─── Data section ───

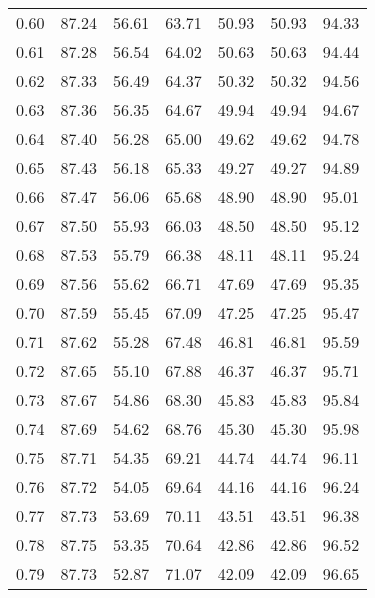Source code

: \begin{tabular}{|c|c|c|c|c|c|c|}
      0.60 &     87.24 &     56.61 &      63.71 &   50.93 &      50.93 &         94.33 \\
      0.61 &     87.28 &     56.54 &      64.02 &   50.63 &      50.63 &         94.44 \\
      0.62 &     87.33 &     56.49 &      64.37 &   50.32 &      50.32 &         94.56 \\
      0.63 &     87.36 &     56.35 &      64.67 &   49.94 &      49.94 &         94.67 \\
      0.64 &     87.40 &     56.28 &      65.00 &   49.62 &      49.62 &         94.78 \\
      0.65 &     87.43 &     56.18 &      65.33 &   49.27 &      49.27 &         94.89 \\
      0.66 &     87.47 &     56.06 &      65.68 &   48.90 &      48.90 &         95.01 \\
      0.67 &     87.50 &     55.93 &      66.03 &   48.50 &      48.50 &         95.12 \\
      0.68 &     87.53 &     55.79 &      66.38 &   48.11 &      48.11 &         95.24 \\
      0.69 &     87.56 &     55.62 &      66.71 &   47.69 &      47.69 &         95.35 \\
      0.70 &     87.59 &     55.45 &      67.09 &   47.25 &      47.25 &         95.47 \\
      0.71 &     87.62 &     55.28 &      67.48 &   46.81 &      46.81 &         95.59 \\
      0.72 &     87.65 &     55.10 &      67.88 &   46.37 &      46.37 &         95.71 \\
      0.73 &     87.67 &     54.86 &      68.30 &   45.83 &      45.83 &         95.84 \\
      0.74 &     87.69 &     54.62 &      68.76 &   45.30 &      45.30 &         95.98 \\
      0.75 &     87.71 &     54.35 &      69.21 &   44.74 &      44.74 &         96.11 \\
      0.76 &     87.72 &     54.05 &      69.64 &   44.16 &      44.16 &         96.24 \\
      0.77 &     87.73 &     53.69 &      70.11 &   43.51 &      43.51 &         96.38 \\
      0.78 &     87.75 &     53.35 &      70.64 &   42.86 &      42.86 &         96.52 \\
      0.79 &     87.73 &     52.87 &      71.07 &   42.09 &      42.09 &         96.65 \\

\end{tabular}
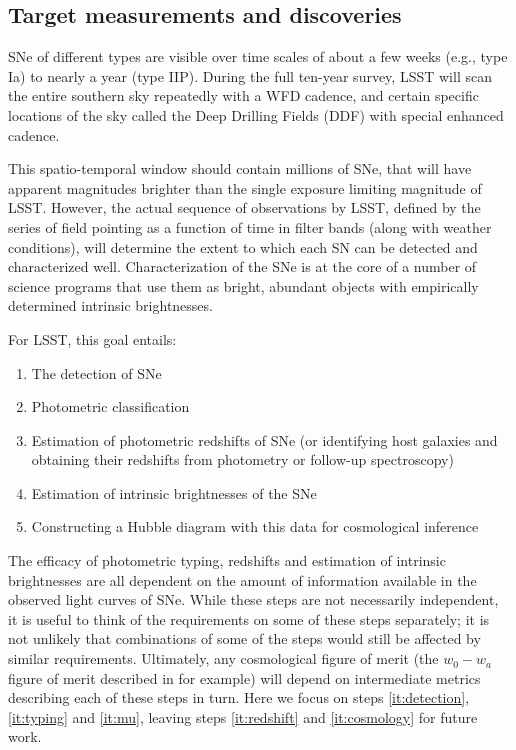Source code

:
\subsection{Target measurements and discoveries}
\label{sec:\secname:targets}

SNe of different types are visible over time scales of about a few
weeks (e.g., type Ia) to nearly a year (type IIP).  During the full
ten-year survey, LSST will scan the entire southern sky repeatedly with
a WFD cadence, and certain specific locations of the sky called the Deep
Drilling Fields (DDF) with special enhanced cadence.

This spatio-temporal window should contain millions
of SNe, that will have apparent magnitudes brighter than the single
exposure limiting magnitude of LSST. However, the actual sequence of
observations by LSST, defined by the series of field pointing as a
function of time in filter bands (along with weather conditions), will
determine the extent to which each SN can be detected and characterized
well.  Characterization of the SNe is at the core of a number of science
programs that use them as bright, abundant objects with empirically
determined intrinsic brightnesses. 

For LSST, this goal entails: 
\begin{enumerate}
\renewcommand{\theenumi}{\alph{enumi}}
\item The detection of SNe \label{it:detection}
\item Photometric classification \label{it:typing}
\item Estimation of photometric redshifts of SNe (or identifying host galaxies and obtaining their
redshifts from photometry or follow-up spectroscopy) \label{it:redshift}
\item Estimation of intrinsic brightnesses of the SNe \label{it:mu}
\item Constructing a Hubble diagram with this data for cosmological inference \label{it:cosmology}
\end{enumerate}

The efficacy
of photometric typing, redshifts and estimation of intrinsic brightnesses
are all dependent on the amount of information available in the observed
light curves of SNe. While these steps are not necessarily independent, it
is useful to think of the requirements on some of these steps separately;
it is not unlikely  that combinations of some of the steps would still be
affected by similar requirements. Ultimately, any cosmological figure of merit (the $w_0-w_a$ 
figure of merit described in \citet{Albrecht2006} for example) will depend on intermediate metrics 
describing each of these steps in turn. Here we focus on steps \ref{it:detection}, \ref{it:typing} 
and \ref{it:mu}, leaving steps \ref{it:redshift} and \ref{it:cosmology} for future work.

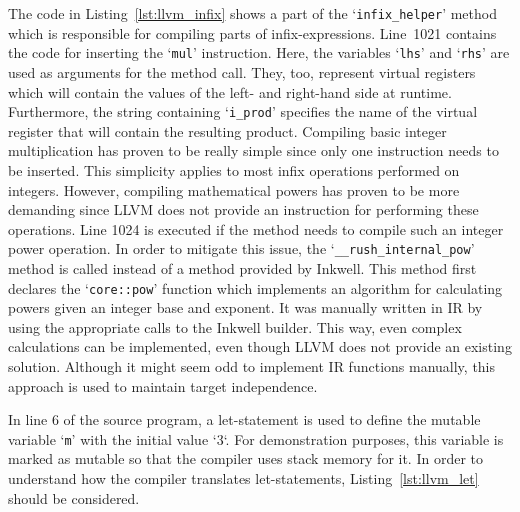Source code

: The code in Listing~\ref{lst:llvm_infix} shows a part of the `\Verb|infix_helper|' method which is responsible for compiling parts of infix-expressions.
Line~1021 contains the code for inserting the `\texttt{mul}' instruction.
Here, the variables `\texttt{lhs}' and `\texttt{rhs}' are used as arguments for the  method call.
They, too, represent virtual registers which will contain the values of the left- and right-hand side at runtime.
Furthermore, the string containing `\Verb|i_prod|' specifies the name of the virtual register that will contain the resulting product.
Compiling basic integer multiplication has proven to be really simple since only one instruction needs to be inserted.
This simplicity applies to most infix operations performed on integers.
However, compiling mathematical powers has proven to be more demanding since LLVM does not provide an instruction for performing these operations.
Line 1024 is executed if the method needs to compile such an integer power operation.
In order to mitigate this issue, the `\Verb|__rush_internal_pow|' method is called instead of a method provided by Inkwell.
This method first declares the `\Verb|core::pow|' function which implements an algorithm for calculating powers given an integer base and exponent.
It was manually written in IR by using the appropriate calls to the Inkwell builder.
This way, even complex calculations can be implemented, even though LLVM does not provide an existing solution.
Although it might seem odd to implement IR functions manually, this approach is used to maintain target independence.

In line 6 of the source program, a let-statement is used to define the mutable variable `\texttt{m}' with the initial value `3`.
For demonstration purposes, this variable is marked as mutable so that the compiler uses stack memory for it.
In order to understand how the compiler translates let-statements, Listing~\ref{lst:llvm_let} should be considered.



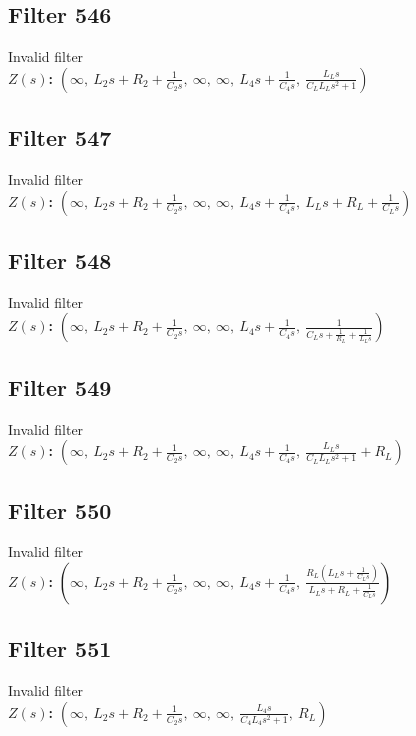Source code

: \documentclass{article}
\begin{document}
\subsection*{Filter 546}
Invalid filter \\ 
\textbf{$Z(s)$:} $\left( \infty, \  L_{2} s + R_{2} + \frac{1}{C_{2} s}, \  \infty, \  \infty, \  L_{4} s + \frac{1}{C_{4} s}, \  \frac{L_{L} s}{C_{L} L_{L} s^{2} + 1}\right)$ \\ 
\subsection*{Filter 547}
Invalid filter \\ 
\textbf{$Z(s)$:} $\left( \infty, \  L_{2} s + R_{2} + \frac{1}{C_{2} s}, \  \infty, \  \infty, \  L_{4} s + \frac{1}{C_{4} s}, \  L_{L} s + R_{L} + \frac{1}{C_{L} s}\right)$ \\ 
\subsection*{Filter 548}
Invalid filter \\ 
\textbf{$Z(s)$:} $\left( \infty, \  L_{2} s + R_{2} + \frac{1}{C_{2} s}, \  \infty, \  \infty, \  L_{4} s + \frac{1}{C_{4} s}, \  \frac{1}{C_{L} s + \frac{1}{R_{L}} + \frac{1}{L_{L} s}}\right)$ \\ 
\subsection*{Filter 549}
Invalid filter \\ 
\textbf{$Z(s)$:} $\left( \infty, \  L_{2} s + R_{2} + \frac{1}{C_{2} s}, \  \infty, \  \infty, \  L_{4} s + \frac{1}{C_{4} s}, \  \frac{L_{L} s}{C_{L} L_{L} s^{2} + 1} + R_{L}\right)$ \\ 
\subsection*{Filter 550}
Invalid filter \\ 
\textbf{$Z(s)$:} $\left( \infty, \  L_{2} s + R_{2} + \frac{1}{C_{2} s}, \  \infty, \  \infty, \  L_{4} s + \frac{1}{C_{4} s}, \  \frac{R_{L} \left(L_{L} s + \frac{1}{C_{L} s}\right)}{L_{L} s + R_{L} + \frac{1}{C_{L} s}}\right)$ \\ 
\subsection*{Filter 551}
Invalid filter \\ 
\textbf{$Z(s)$:} $\left( \infty, \  L_{2} s + R_{2} + \frac{1}{C_{2} s}, \  \infty, \  \infty, \  \frac{L_{4} s}{C_{4} L_{4} s^{2} + 1}, \  R_{L}\right)$ \\ 
\end{document}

───

**What you should do:**
Please give all of the data again, exact and free of pictures.

**Result of the exercise:**
Source code

: \begin{tabular}{|c|c|c|c|c|c|c|}
      0.60 &     87.24 &     56.61 &      63.71 &   50.93 &      50.93 &         94.33 \\
      0.61 &     87.28 &     56.54 &      64.02 &   50.63 &      50.63 &         94.44 \\
      0.62 &     87.33 &     56.49 &      64.37 &   50.32 &      50.32 &         94.56 \\
      0.63 &     87.36 &     56.35 &      64.67 &   49.94 &      49.94 &         94.67 \\
      0.64 &     87.40 &     56.28 &      65.00 &   49.62 &      49.62 &         94.78 \\
      0.65 &     87.43 &     56.18 &      65.33 &   49.27 &      49.27 &         94.89 \\
      0.66 &     87.47 &     56.06 &      65.68 &   48.90 &      48.90 &         95.01 \\
      0.67 &     87.50 &     55.93 &      66.03 &   48.50 &      48.50 &         95.12 \\
      0.68 &     87.53 &     55.79 &      66.38 &   48.11 &      48.11 &         95.24 \\
      0.69 &     87.56 &     55.62 &      66.71 &   47.69 &      47.69 &         95.35 \\
      0.70 &     87.59 &     55.45 &      67.09 &   47.25 &      47.25 &         95.47 \\
      0.71 &     87.62 &     55.28 &      67.48 &   46.81 &      46.81 &         95.59 \\
      0.72 &     87.65 &     55.10 &      67.88 &   46.37 &      46.37 &         95.71 \\
      0.73 &     87.67 &     54.86 &      68.30 &   45.83 &      45.83 &         95.84 \\
      0.74 &     87.69 &     54.62 &      68.76 &   45.30 &      45.30 &         95.98 \\
      0.75 &     87.71 &     54.35 &      69.21 &   44.74 &      44.74 &         96.11 \\
      0.76 &     87.72 &     54.05 &      69.64 &   44.16 &      44.16 &         96.24 \\
      0.77 &     87.73 &     53.69 &      70.11 &   43.51 &      43.51 &         96.38 \\
      0.78 &     87.75 &     53.35 &      70.64 &   42.86 &      42.86 &         96.52 \\
      0.79 &     87.73 &     52.87 &      71.07 &   42.09 &      42.09 &         96.65 \\

\end{tabular}
Source code

:
\subsection{Target measurements and discoveries}
\label{sec:\secname:targets}

SNe of different types are visible over time scales of about a few
weeks (e.g., type Ia) to nearly a year (type IIP).  During the full
ten-year survey, LSST will scan the entire southern sky repeatedly with
a WFD cadence, and certain specific locations of the sky called the Deep
Drilling Fields (DDF) with special enhanced cadence.

This spatio-temporal window should contain millions
of SNe, that will have apparent magnitudes brighter than the single
exposure limiting magnitude of LSST. However, the actual sequence of
observations by LSST, defined by the series of field pointing as a
function of time in filter bands (along with weather conditions), will
determine the extent to which each SN can be detected and characterized
well.  Characterization of the SNe is at the core of a number of science
programs that use them as bright, abundant objects with empirically
determined intrinsic brightnesses. 

For LSST, this goal entails: 
\begin{enumerate}
\renewcommand{\theenumi}{\alph{enumi}}
\item The detection of SNe \label{it:detection}
\item Photometric classification \label{it:typing}
\item Estimation of photometric redshifts of SNe (or identifying host galaxies and obtaining their
redshifts from photometry or follow-up spectroscopy) \label{it:redshift}
\item Estimation of intrinsic brightnesses of the SNe \label{it:mu}
\item Constructing a Hubble diagram with this data for cosmological inference \label{it:cosmology}
\end{enumerate}

The efficacy
of photometric typing, redshifts and estimation of intrinsic brightnesses
are all dependent on the amount of information available in the observed
light curves of SNe. While these steps are not necessarily independent, it
is useful to think of the requirements on some of these steps separately;
it is not unlikely  that combinations of some of the steps would still be
affected by similar requirements. Ultimately, any cosmological figure of merit (the $w_0-w_a$ 
figure of merit described in \citet{Albrecht2006} for example) will depend on intermediate metrics 
describing each of these steps in turn. Here we focus on steps \ref{it:detection}, \ref{it:typing} 
and \ref{it:mu}, leaving steps \ref{it:redshift} and \ref{it:cosmology} for future work.

Source code

: The code in Listing~\ref{lst:llvm_infix} shows a part of the `\Verb|infix_helper|' method which is responsible for compiling parts of infix-expressions.
Line~1021 contains the code for inserting the `\texttt{mul}' instruction.
Here, the variables `\texttt{lhs}' and `\texttt{rhs}' are used as arguments for the  method call.
They, too, represent virtual registers which will contain the values of the left- and right-hand side at runtime.
Furthermore, the string containing `\Verb|i_prod|' specifies the name of the virtual register that will contain the resulting product.
Compiling basic integer multiplication has proven to be really simple since only one instruction needs to be inserted.
This simplicity applies to most infix operations performed on integers.
However, compiling mathematical powers has proven to be more demanding since LLVM does not provide an instruction for performing these operations.
Line 1024 is executed if the method needs to compile such an integer power operation.
In order to mitigate this issue, the `\Verb|__rush_internal_pow|' method is called instead of a method provided by Inkwell.
This method first declares the `\Verb|core::pow|' function which implements an algorithm for calculating powers given an integer base and exponent.
It was manually written in IR by using the appropriate calls to the Inkwell builder.
This way, even complex calculations can be implemented, even though LLVM does not provide an existing solution.
Although it might seem odd to implement IR functions manually, this approach is used to maintain target independence.

In line 6 of the source program, a let-statement is used to define the mutable variable `\texttt{m}' with the initial value `3`.
For demonstration purposes, this variable is marked as mutable so that the compiler uses stack memory for it.
In order to understand how the compiler translates let-statements, Listing~\ref{lst:llvm_let} should be considered.



Source code

: \documentclass{article}
\begin{document}
\subsection*{Filter 546}
Invalid filter \\ 
\textbf{$Z(s)$:} $\left( \infty, \  L_{2} s + R_{2} + \frac{1}{C_{2} s}, \  \infty, \  \infty, \  L_{4} s + \frac{1}{C_{4} s}, \  \frac{L_{L} s}{C_{L} L_{L} s^{2} + 1}\right)$ \\ 
\subsection*{Filter 547}
Invalid filter \\ 
\textbf{$Z(s)$:} $\left( \infty, \  L_{2} s + R_{2} + \frac{1}{C_{2} s}, \  \infty, \  \infty, \  L_{4} s + \frac{1}{C_{4} s}, \  L_{L} s + R_{L} + \frac{1}{C_{L} s}\right)$ \\ 
\subsection*{Filter 548}
Invalid filter \\ 
\textbf{$Z(s)$:} $\left( \infty, \  L_{2} s + R_{2} + \frac{1}{C_{2} s}, \  \infty, \  \infty, \  L_{4} s + \frac{1}{C_{4} s}, \  \frac{1}{C_{L} s + \frac{1}{R_{L}} + \frac{1}{L_{L} s}}\right)$ \\ 
\subsection*{Filter 549}
Invalid filter \\ 
\textbf{$Z(s)$:} $\left( \infty, \  L_{2} s + R_{2} + \frac{1}{C_{2} s}, \  \infty, \  \infty, \  L_{4} s + \frac{1}{C_{4} s}, \  \frac{L_{L} s}{C_{L} L_{L} s^{2} + 1} + R_{L}\right)$ \\ 
\subsection*{Filter 550}
Invalid filter \\ 
\textbf{$Z(s)$:} $\left( \infty, \  L_{2} s + R_{2} + \frac{1}{C_{2} s}, \  \infty, \  \infty, \  L_{4} s + \frac{1}{C_{4} s}, \  \frac{R_{L} \left(L_{L} s + \frac{1}{C_{L} s}\right)}{L_{L} s + R_{L} + \frac{1}{C_{L} s}}\right)$ \\ 
\subsection*{Filter 551}
Invalid filter \\ 
\textbf{$Z(s)$:} $\left( \infty, \  L_{2} s + R_{2} + \frac{1}{C_{2} s}, \  \infty, \  \infty, \  \frac{L_{4} s}{C_{4} L_{4} s^{2} + 1}, \  R_{L}\right)$ \\ 
\end{document}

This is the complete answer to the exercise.